I have crocheted with it a lot. It depends on the needle you use


----------



## Bride in '59 (Aug 22, 2012)

I really don`t like to be negative, but I really just don`t like it. It splits and also doesn`t hold up well. I made a sweater and afghan for my Granddaughter. but never again. It does come in nice colors, but I pass it by.


----------



## ElyseKnox (Sep 16, 2011)

Jessica-Jean said:


> Thanks, Evie. I guess I should stop answering questions.

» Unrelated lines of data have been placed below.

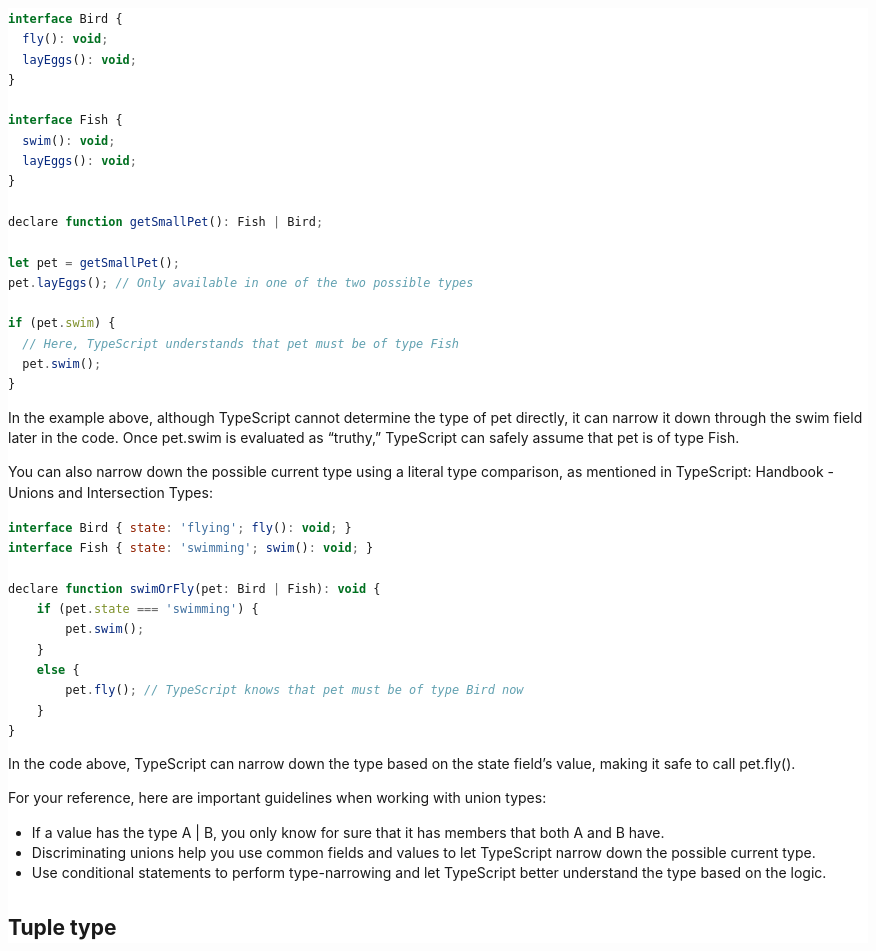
 ```js
interface Bird {
  fly(): void;
  layEggs(): void;
}

interface Fish {
  swim(): void;
  layEggs(): void;
}

declare function getSmallPet(): Fish | Bird;

let pet = getSmallPet();
pet.layEggs(); // Only available in one of the two possible types

if (pet.swim) {
  // Here, TypeScript understands that pet must be of type Fish
  pet.swim();
}
```

In the example above, although TypeScript cannot determine the type of pet directly, it can narrow it down through the swim field later in the code. Once pet.swim is evaluated as “truthy,” TypeScript can safely assume that pet is of type Fish.

You can also narrow down the possible current type using a literal type comparison, as mentioned in TypeScript: Handbook - Unions and Intersection Types:

```js
interface Bird { state: 'flying'; fly(): void; }
interface Fish { state: 'swimming'; swim(): void; }

declare function swimOrFly(pet: Bird | Fish): void {
    if (pet.state === 'swimming') {
        pet.swim();
    }
    else {
        pet.fly(); // TypeScript knows that pet must be of type Bird now
    }
}
```

In the code above, TypeScript can narrow down the type based on the state field’s value, making it safe to call pet.fly().

For your reference, here are important guidelines when working with union types:

- If a value has the type A | B, you only know for sure that it has members that both A and B have.
- Discriminating unions help you use common fields and values to let TypeScript narrow down the possible current type.
- Use conditional statements to perform type-narrowing and let TypeScript better understand the type based on the logic.

## Tuple type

I think your original post is well justified and I've had the same thought many times. I really enjoy helping people, for instance when they don't understand a pattern--something that you can't google. And I even post links, as do you, to videos that I know are out there but I think they MIGHT not find. But, a few simple suggestions for posters would go a long way:

*post the link to the pattern you are having trouble with

*when you come across something you don't know or understand, google it first before asking KPers

Thanks for the chance to add my two cents worth.


----------



## Marylou12 (Dec 11, 2011)

Oh boy, and I have 4 skeins of pink and 4 skeins of grey to make something out of it. 
Any suggestions since most seem to hate it? I thought it was a favorite with most everyone.


----------



## owlet (Aug 18, 2013)

Hasn't anyone complained to the manufacturer? If a yarn is knotted it is 'unfit for purpose' and you should get your money back.
If no-one complains they won't know they need to take action.


----------



## judywyzlic (Apr 8, 2013)

I knit 4 sweaters with this yarn, and had no problems. They draped well, and are so soft!


----------



## ElyseKnox (Sep 16, 2011)

Evie RM said:


> Years ago I purchased Caron Simply Soft yarn for an afghan I was making. I think this yarn was fairly new at the time and it was lots of years ago. I absolutely hated working with this yarn as it kept splitting and it was very frustrating. I swore to myself that I would never ever buy this yarn again. I am currently working crochet edging on fleece baby blankets and went to the store to match up colors to the fleece. On the one blanket, the only color I could find that would look nice was called Pumpkin and it was Caron Simply Soft. I hesitated to buy it, but could not find any color on the other yarns that would work so I went ahead and purchased the one skein of Simply Soft that I needed for the edging. I hoped since it has been so many years that maybe they had improved this yarn. This is not the case. It is absolutely as awful to work with as I remember. As you yarn over and try to pull the hook through, the yarn splits and sometimes you only catch some of the threads of the yarn. To add insult to injury, the skein I bought had a knot part of the way into the skein. I always cut out the knot and Russian join the two yarns together. I did that and then noticed that about 10 inches further there was another knot. If I had noticed that there were two knots so close together, I would have just eliminated that 10 inch piece of yarn and would only have had to do the Russian join once. Grrrrrrr. I just can't win with this yarn. It might be a better yarn for knitting, but for crocheting it is just awful. Does anyone else use this yarn and are you experiencing the same problems?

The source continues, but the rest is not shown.